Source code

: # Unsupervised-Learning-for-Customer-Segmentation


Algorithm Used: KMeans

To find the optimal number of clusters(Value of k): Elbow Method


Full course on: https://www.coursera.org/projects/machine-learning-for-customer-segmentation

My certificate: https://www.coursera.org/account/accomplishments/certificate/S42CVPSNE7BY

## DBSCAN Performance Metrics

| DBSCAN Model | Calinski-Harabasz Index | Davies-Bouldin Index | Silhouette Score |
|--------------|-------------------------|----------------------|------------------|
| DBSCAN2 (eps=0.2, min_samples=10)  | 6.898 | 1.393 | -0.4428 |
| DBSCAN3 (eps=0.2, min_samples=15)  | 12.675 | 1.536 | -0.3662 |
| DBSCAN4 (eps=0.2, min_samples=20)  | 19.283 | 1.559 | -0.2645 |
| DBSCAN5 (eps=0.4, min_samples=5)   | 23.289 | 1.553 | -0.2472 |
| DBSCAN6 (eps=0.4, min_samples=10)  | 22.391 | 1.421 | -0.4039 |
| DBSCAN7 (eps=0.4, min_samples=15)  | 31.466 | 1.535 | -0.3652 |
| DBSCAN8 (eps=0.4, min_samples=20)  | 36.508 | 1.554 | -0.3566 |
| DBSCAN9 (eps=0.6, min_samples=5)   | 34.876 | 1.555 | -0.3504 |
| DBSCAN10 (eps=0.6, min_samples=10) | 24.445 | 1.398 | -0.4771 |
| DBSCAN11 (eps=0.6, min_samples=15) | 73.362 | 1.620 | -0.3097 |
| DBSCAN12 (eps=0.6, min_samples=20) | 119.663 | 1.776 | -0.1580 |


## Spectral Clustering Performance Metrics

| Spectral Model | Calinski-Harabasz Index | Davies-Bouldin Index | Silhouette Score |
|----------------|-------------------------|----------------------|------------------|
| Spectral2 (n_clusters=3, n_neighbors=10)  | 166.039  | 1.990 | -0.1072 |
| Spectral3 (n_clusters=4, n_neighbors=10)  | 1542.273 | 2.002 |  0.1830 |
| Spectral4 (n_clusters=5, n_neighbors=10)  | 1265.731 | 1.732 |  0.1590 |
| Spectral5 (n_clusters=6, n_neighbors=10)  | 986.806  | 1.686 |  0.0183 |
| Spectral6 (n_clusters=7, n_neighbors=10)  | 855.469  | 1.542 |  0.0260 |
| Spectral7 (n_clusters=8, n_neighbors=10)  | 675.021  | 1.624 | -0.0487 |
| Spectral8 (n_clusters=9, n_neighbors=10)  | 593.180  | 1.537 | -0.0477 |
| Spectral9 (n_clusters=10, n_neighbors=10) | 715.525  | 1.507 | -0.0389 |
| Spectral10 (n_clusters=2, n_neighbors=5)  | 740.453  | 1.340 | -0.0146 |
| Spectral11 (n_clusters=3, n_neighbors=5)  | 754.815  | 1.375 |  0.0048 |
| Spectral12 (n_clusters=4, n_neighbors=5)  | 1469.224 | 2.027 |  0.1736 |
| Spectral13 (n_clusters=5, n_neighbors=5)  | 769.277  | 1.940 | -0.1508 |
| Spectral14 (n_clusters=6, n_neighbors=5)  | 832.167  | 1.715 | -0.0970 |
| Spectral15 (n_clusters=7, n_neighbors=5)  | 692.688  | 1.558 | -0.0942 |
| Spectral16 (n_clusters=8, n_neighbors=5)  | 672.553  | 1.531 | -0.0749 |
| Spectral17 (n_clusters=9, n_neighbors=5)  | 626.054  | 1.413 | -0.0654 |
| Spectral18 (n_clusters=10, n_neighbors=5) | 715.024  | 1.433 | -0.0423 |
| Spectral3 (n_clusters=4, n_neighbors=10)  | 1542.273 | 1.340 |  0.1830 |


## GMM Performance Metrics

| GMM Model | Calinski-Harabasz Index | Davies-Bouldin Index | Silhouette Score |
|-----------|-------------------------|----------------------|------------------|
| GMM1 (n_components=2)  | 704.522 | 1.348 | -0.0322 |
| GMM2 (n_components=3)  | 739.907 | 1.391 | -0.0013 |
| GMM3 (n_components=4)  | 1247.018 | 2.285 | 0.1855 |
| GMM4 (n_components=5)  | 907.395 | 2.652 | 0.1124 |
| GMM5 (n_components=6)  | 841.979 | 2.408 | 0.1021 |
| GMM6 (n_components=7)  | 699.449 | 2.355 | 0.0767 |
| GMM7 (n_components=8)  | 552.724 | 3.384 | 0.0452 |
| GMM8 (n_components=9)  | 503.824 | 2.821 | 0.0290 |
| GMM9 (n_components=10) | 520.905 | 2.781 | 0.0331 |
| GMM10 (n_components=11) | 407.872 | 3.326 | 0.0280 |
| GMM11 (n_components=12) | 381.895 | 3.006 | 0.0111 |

:::::

Exercise goal: Each line that holds the word "Harabasz" should be extracted from the records.

Answer space:
| DBSCAN Model | Calinski-Harabasz Index | Davies-Bouldin Index | Silhouette Score |
| Spectral Model | Calinski-Harabasz Index | Davies-Bouldin Index | Silhouette Score |
| GMM Model | Calinski-Harabasz Index | Davies-Bouldin Index | Silhouette Score |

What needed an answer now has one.